The Eleventh Circuit recognizes in this instance the last-served defendant rule, meaning each defendant is permitted thirty days in which to seek removal. Id. In so doing, the Eleventh Circuit rejects what other courts recognize as the “first-served rule”, which in application, the thirty day time-window for removal is triggered as of the date of service on the first defendant. See, e.g., Getty Oil Corp. v. Ins. Co. of N. Am., 841 F. 2d 1254, 1262-63 (5th Cir. 1988). As a result, a defendant who otherwise waived the right to seek removal through its own non-adherence with § 1446(b) may have a second opportunity to remove a matter to federal court at such time that a last-served defendant elects to do the same, through joinder. See Bailey, 536 F. 3d at 1205; Russell Corp., 264 F. 3d at 1050 (requiring unanimity).

With regard to the actual document(s) by way of which the time-window for removal may be triggered, “a case may be removed on the face of the complaint if the plaintiff has alleged facts sufficient to establish the jurisdictional requirements.” Lowery v. Ala. Power Co., 483 F. 3d 1184, 1215 n. 63 (11th Cir. 2007). With diversity jurisdiction, actual knowledge by a defendant is not required and mere notice in the complaint of the potential that plaintiff’s claims meet the requirements of diversity, as alleged, is sufficient.

As courts in Florida have stated: “[adding an actual knowledge limitation would complicate an otherwise straightforward statutory provision [(§ 1446(b)], adding a cloud of uncertainty over removal actions, and requiring courts to engage in the difficult and uncertain task of determining whether a particular communication could have (or should have) provided adequate notice to a defendant of a plaintiff’s claimed damages.” Ragbir, 2009 WL 2423105 at 5 (quoting Callahan v. Countrywide Home Loans, Inc., No. 3:06-cv-105, 2006 WL 1776747, at 4 (N.D. Fla. June 26, 2006)). Therefore, it is a bright-line rule that actual knowledge by a defendant is not required so as to “promote certainty and judicial efficiency by not requiring courts to inquire into what a particular defendant may or may not subjectively know.” Id. (quoting Chapman v. Powermatic, Inc., 969 F. 2d 160, 163 (5th Cir. 1992)).

Of course, instances where a federal court would have had original jurisdiction over the action may not necessarily exist at the time of and/or in an initial pleading, or complaint. If an amended complaint by happenstance is the first document by way of which a defendant may first ascertain that federal jurisdiction exists, the thirty-day time-window under § 1446(b) would be triggered then. See Lowery, 483 F. 3d at 1215 n. 63 (thirty-day time limit does not begin to run until a defendant receives an unambiguous statement from the plaintiff which clearly establishes federal jurisdiction). When not readily ascertainable from the complaint, this statement may come from any “other paper” from the plaintiff, including deposition testimony, subsequently obtained. Id. at 1212 n. 62. Evidence independently gathered by the defendant “from outside sources … is not of the sort contemplated by § 1446(b).” Id. at 1221. A problem may arise though if the “other paper” arguably is in the form of a pre-suit document. A pre-suit document may or may not trigger the time-window; it is again a matter of circumstance and case specific. See Village Square Condominium of Orlando, Inc. v. Nationwide Mutual Fire Ins. Co., No. 6:09-cv-1711-Orl-31DAB, 2009 WL 4855700, at 2 (M.D. Fla. Dec. 10, 2009).

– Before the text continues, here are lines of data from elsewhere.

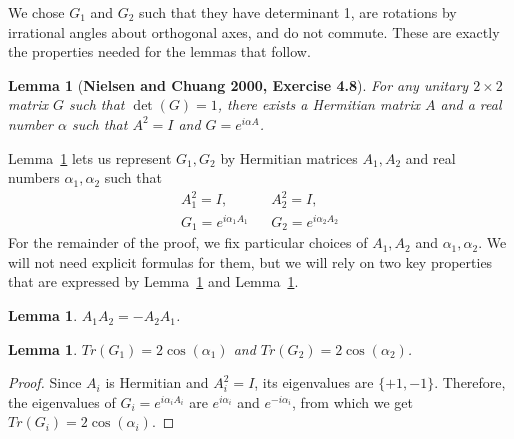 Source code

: \documentclass[11pt]{article}
\newtheorem{lemma}[theorem]{Lemma}
\begin{document}
We chose $G_1$ and $G_2$ such that
they have determinant 1, 
are rotations by irrational angles about orthogonal axes, and 
do not commute. 
These are exactly the properties needed for the lemmas that follow.

\begin{lemma}[\bf Nielsen and Chuang 2000, Exercise 4.8]
\label{lem:from-unitary-to-exponentiated-hamiltonian}
For any unitary $2 \times 2$ matrix $G$ such that $\det(G) = 1$,
there exists a Hermitian matrix $A$ and a real number $\alpha$
such that $A^2 = I$ and $G = e^{i\alpha A}$.
\end{lemma}

Lemma~\ref{lem:from-unitary-to-exponentiated-hamiltonian} lets us represent
$G_1,G_2$ by Hermitian matrices $A_1,A_2$ and real numbers $\alpha_1,\alpha_2$ 
such that
\begin{eqnarray}
A_1^2=I,
&&
A_2^2=I,
\label{eq:a1-squared-equals-a2-squared-equals-i}
\\
G_1 = e^{i\alpha_1 A_1}
&&
G_2 = e^{i\alpha_2 A_2}
\label{eq:g1-equals-the-exponentiation-of-h1-and-same-for-g2}
\end{eqnarray}
For the remainder of the proof, we fix particular choices of $A_1,A_2$ and 
$\alpha_1,\alpha_2$.
We will not need explicit formulas for them, but we will rely on
two key properties that are expressed by
Lemma~\ref{lem:a1-and-a2-anticommute} and
Lemma~\ref{lem:trace-of-g1-and-trace-of-g2-expressed-via-alphas}.

\newpage

\begin{lemma}
\label{lem:a1-and-a2-anticommute}
$A_1 A_2 = - A_2 A_1$.
\end{lemma}


\begin{lemma}
\label{lem:trace-of-g1-and-trace-of-g2-expressed-via-alphas}
$Tr(G_1) = 2 \cos(\alpha_1)$ and
$Tr(G_2) = 2 \cos(\alpha_2)$.
\end{lemma}

\begin{proof}
Since $A_i$ is Hermitian and $A_i^2 = I$, its eigenvalues are $\{+1,-1\}$.
Therefore, the eigenvalues of $G_i = e^{i\alpha_i A_i}$ are
$e^{i\alpha_i}$ and $e^{-i\alpha_i}$,
from which we get
$Tr(G_i) = 2 \cos(\alpha_i)$.
\end{proof}
\end{document}
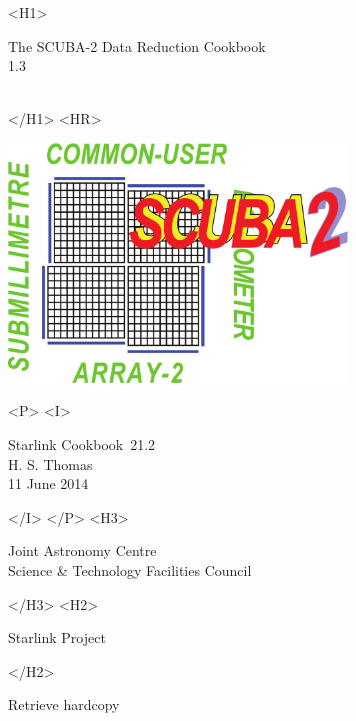 \documentclass[twoside,11pt]{article}
\newcommand{\stardoccategory}  {Starlink Cookbook}
\newcommand{\stardocsource}    {sc\stardocnumber}
\newcommand{\stardocnumber}    {21.2}
\newcommand{\stardocauthors}   {H. S. Thomas}
\newcommand{\stardocdate}      {11 June 2014}
\newcommand{\stardoctitle}     {The SCUBA-2 Data Reduction Cookbook}
\newcommand{\stardocversion}   {1.3}
\newcommand{\stardocmanual}    {\ }
\newcommand{\htmladdnormallink}[2]{#1}
\newcommand{\htmladdimg}[1]{}
\newcommand{\xlabel}[1]{}
\renewcommand{\_}{\texttt{\symbol{95}}}
\begin{document}
\begin{htmlonly}
   \xlabel{}
   \begin{rawhtml} <H1> \end{rawhtml}
      \stardoctitle\\
      \stardocversion\\
      \stardocmanual
   \begin{rawhtml} </H1> <HR> \end{rawhtml}

   \includegraphics[width=90mm]{sc21_s2logo}

   \begin{rawhtml} <P> <I> \end{rawhtml}
   \stardoccategory\ \stardocnumber \\
   \stardocauthors \\
   \stardocdate
   \begin{rawhtml} </I> </P> <H3> \end{rawhtml}
      \htmladdnormallink{Joint Astronomy Centre}
                        {http://www.jach.hawaii.edu}\\
      \htmladdnormallink{Science \& Technology Facilities Council}
                        {http://www.scitech.ac.uk} \\
   \begin{rawhtml} </H3> <H2> \end{rawhtml}
      \htmladdnormallink{Starlink Project}{http://www.starlink.ac.uk/}
   \begin{rawhtml} </H2> \end{rawhtml}
   \htmladdnormallink{\htmladdimg{source.gif} Retrieve hardcopy}
      {http://www.starlink.ac.uk/cgi-bin/hcserver?\stardocsource}\\


\end{htmlonly}
\end{document}
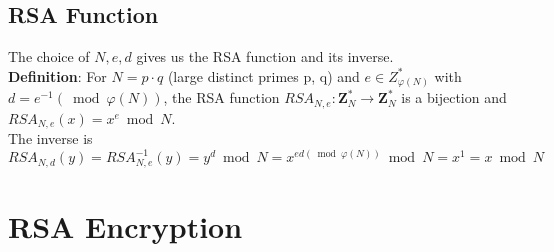 \documentclass{scribe}
\begin{document}
\subsection{RSA Function}
The choice of $N, e, d$ gives us the RSA function and its inverse.
\\
\textbf{Definition}: For $N=p \cdot q$ (large distinct primes p, q) and $e \in Z_{\varphi(N)}^*$ with $d = e^{-1} (\bmod \varphi(N))$, the RSA function $RSA _{N,e}: \mathbf{Z}_N^* \rightarrow \mathbf{Z}_N^*$ is a bijection and $RSA _{N,e}(x) = x^e \bmod N $.
\\
The inverse is $RSA _{N,d}(y) = RSA _{N,e}^{-1}(y) = y^d \bmod N  = x ^{ed (\bmod \varphi(N))} \bmod N = x ^1 = x \bmod N$

\section{RSA Encryption}

\lipsum



%

\end{document}
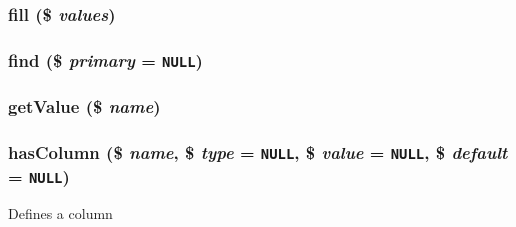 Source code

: \hypertarget{class_cahnory_d_b___record_e8ed0112c0675ef955f6b14917b3e13d}{
\subsubsection[{fill}]{\setlength{\rightskip}{0pt plus 5cm}fill (\$ {\em values})}}
\label{class_cahnory_d_b___record_e8ed0112c0675ef955f6b14917b3e13d}


\hypertarget{class_cahnory_d_b___record_3e9c1a619dd1ff40931b92383c37b403}{
\subsubsection[{find}]{\setlength{\rightskip}{0pt plus 5cm}find (\$ {\em primary} = {\tt NULL})}}
\label{class_cahnory_d_b___record_3e9c1a619dd1ff40931b92383c37b403}


\hypertarget{class_cahnory_d_b___record_8c584efa272687554bd9abe5e83fe10c}{
\subsubsection[{getValue}]{\setlength{\rightskip}{0pt plus 5cm}getValue (\$ {\em name})}}
\label{class_cahnory_d_b___record_8c584efa272687554bd9abe5e83fe10c}


\hypertarget{class_cahnory_d_b___record_01fd43fd23f987cc60b16b738500f761}{
\subsubsection[{hasColumn}]{\setlength{\rightskip}{0pt plus 5cm}hasColumn (\$ {\em name}, \/  \$ {\em type} = {\tt NULL}, \/  \$ {\em value} = {\tt NULL}, \/  \$ {\em default} = {\tt NULL})}}
\label{class_cahnory_d_b___record_01fd43fd23f987cc60b16b738500f761}


Defines a column

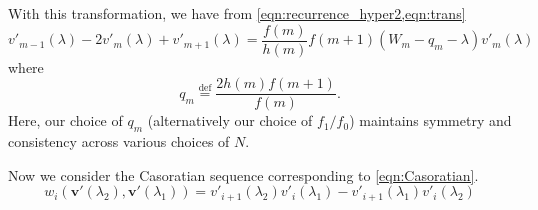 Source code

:     With this transformation, we have from \cref{eqn:recurrence_hyper2,eqn:trans}
    \begin{equation}\label{eqn:recurrence_hyper3}
    	v'_{m-1}(\lambda)-2v'_m(\lambda)+v'_{m+1}(\lambda) = \frac{f(m)}{h(m)}{f(m+1)}(W_m - q_m -\lambda)v'_m(\lambda)
    \end{equation}
     where
    \begin{equation}
    	q_m \stackrel{\text{def}}{=} \frac{2 h(m)f(m+1)}{f(m)}.
    \end{equation}
    Here, our choice of $q_m$ (alternatively our choice of $f_1/f_0$) maintains symmetry and consistency across various choices of $N$.

    Now we consider the Casoratian sequence corresponding to \cref{eqn:Casoratian}.
    \begin{equation}
    	w_i(\mathbf{v'}(\lambda_2),\mathbf{v'}(\lambda_1)) = v'_{i+1}(\lambda_2)v'_i(\lambda_1) - v'_{i+1}(\lambda_1)v'_i(\lambda_2)
    \end{equation}

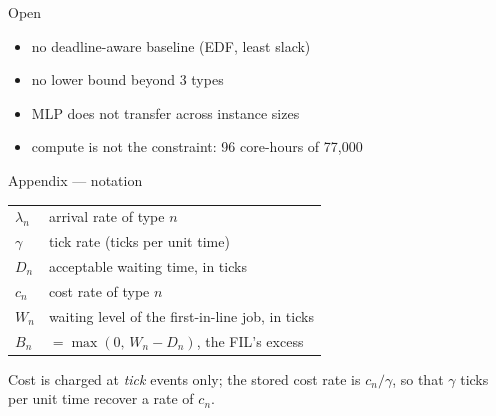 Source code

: \documentclass[12pt,aspectratio=169]{beamer}
\begin{document}
\begin{frame}{Open}

\begin{itemize}
  \Large
  \item no deadline-aware baseline (EDF, least slack)
  \vfill
  \item no lower bound beyond 3 types
  \vfill
  \item MLP does not transfer across instance sizes
  \vfill
  \item compute is not the constraint: 96 core-hours of 77{,}000
\end{itemize}

\end{frame}

\appendix

\begin{frame}{Appendix --- notation}

\begin{center}
\begin{tabular}{ll}
\toprule
$\lambda_n$ & arrival rate of type $n$ \\
$\gamma$    & tick rate (ticks per unit time) \\
$D_n$       & acceptable waiting time, in ticks \\
$c_n$       & cost rate of type $n$ \\
$W_n$       & waiting level of the first-in-line job, in ticks \\
$B_n$       & $= \max(0,\, W_n - D_n)$, the FIL's excess \\
\bottomrule
\end{tabular}
\end{center}

\vfill
Cost is charged at \emph{tick} events only; the stored cost rate is $c_n/\gamma$,
so that $\gamma$ ticks per unit time recover a rate of $c_n$.

\end{frame}
\end{document}

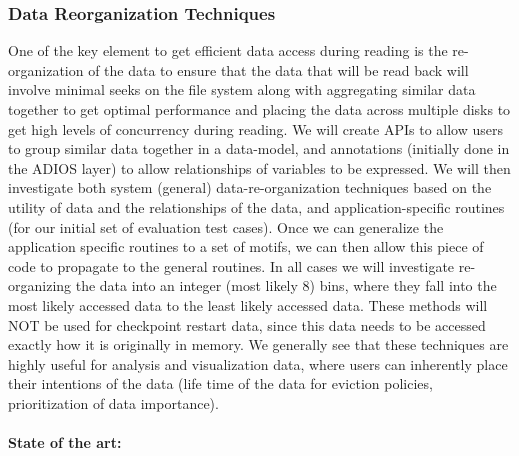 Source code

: \subsubsection{Data Reorganization Techniques}
One of the key element to get efficient data access during reading is the re-organization of the
data to ensure that the data that will be read back will involve minimal seeks on the file system 
along with aggregating similar data together to get optimal performance and placing the data
across multiple disks to get high levels of concurrency during reading. We will create APIs to
allow users to group similar data together in a data-model, and annotations (initially done in the
ADIOS layer) to allow relationships of variables to be expressed. We will then investigate both
system (general) data-re-organization techniques based on the utility of data and the relationships
of the data, and application-specific routines (for our initial set of evaluation test cases).  Once
we can generalize the application specific routines to a set of motifs, we can then allow this piece
of code to propagate to the general routines. In all cases we will investigate re-organizing the data
into an integer (most likely 8) bins, where they fall into the most likely accessed data to the least
likely accessed data. These methods will NOT be used for checkpoint restart data, since this
data needs to be accessed exactly how it is originally in memory.  We generally see that these
techniques are highly useful for analysis and  visualization data, where users can inherently place
their intentions of the data (life time of the data for eviction policies, prioritization of data 
importance). 


\paragraph{State of the art:}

With diversity jurisdiction, the elemental status of citizenship of the parties is not necessarily something that is in dispute and is something that may not be divested by subsequent events. See Village Square Condominium, 2009 WL 4855700 at 2. As a result, pre-suit documents that notify a defendant of complete diversity of the parties as to citizenship can – together with a later filing of an initial pleading that otherwise puts a defendant on notice of satisfaction of all other requirements for diversity jurisdiction – trigger the thirty day time-window for removal. See Id. (internal citations omitted).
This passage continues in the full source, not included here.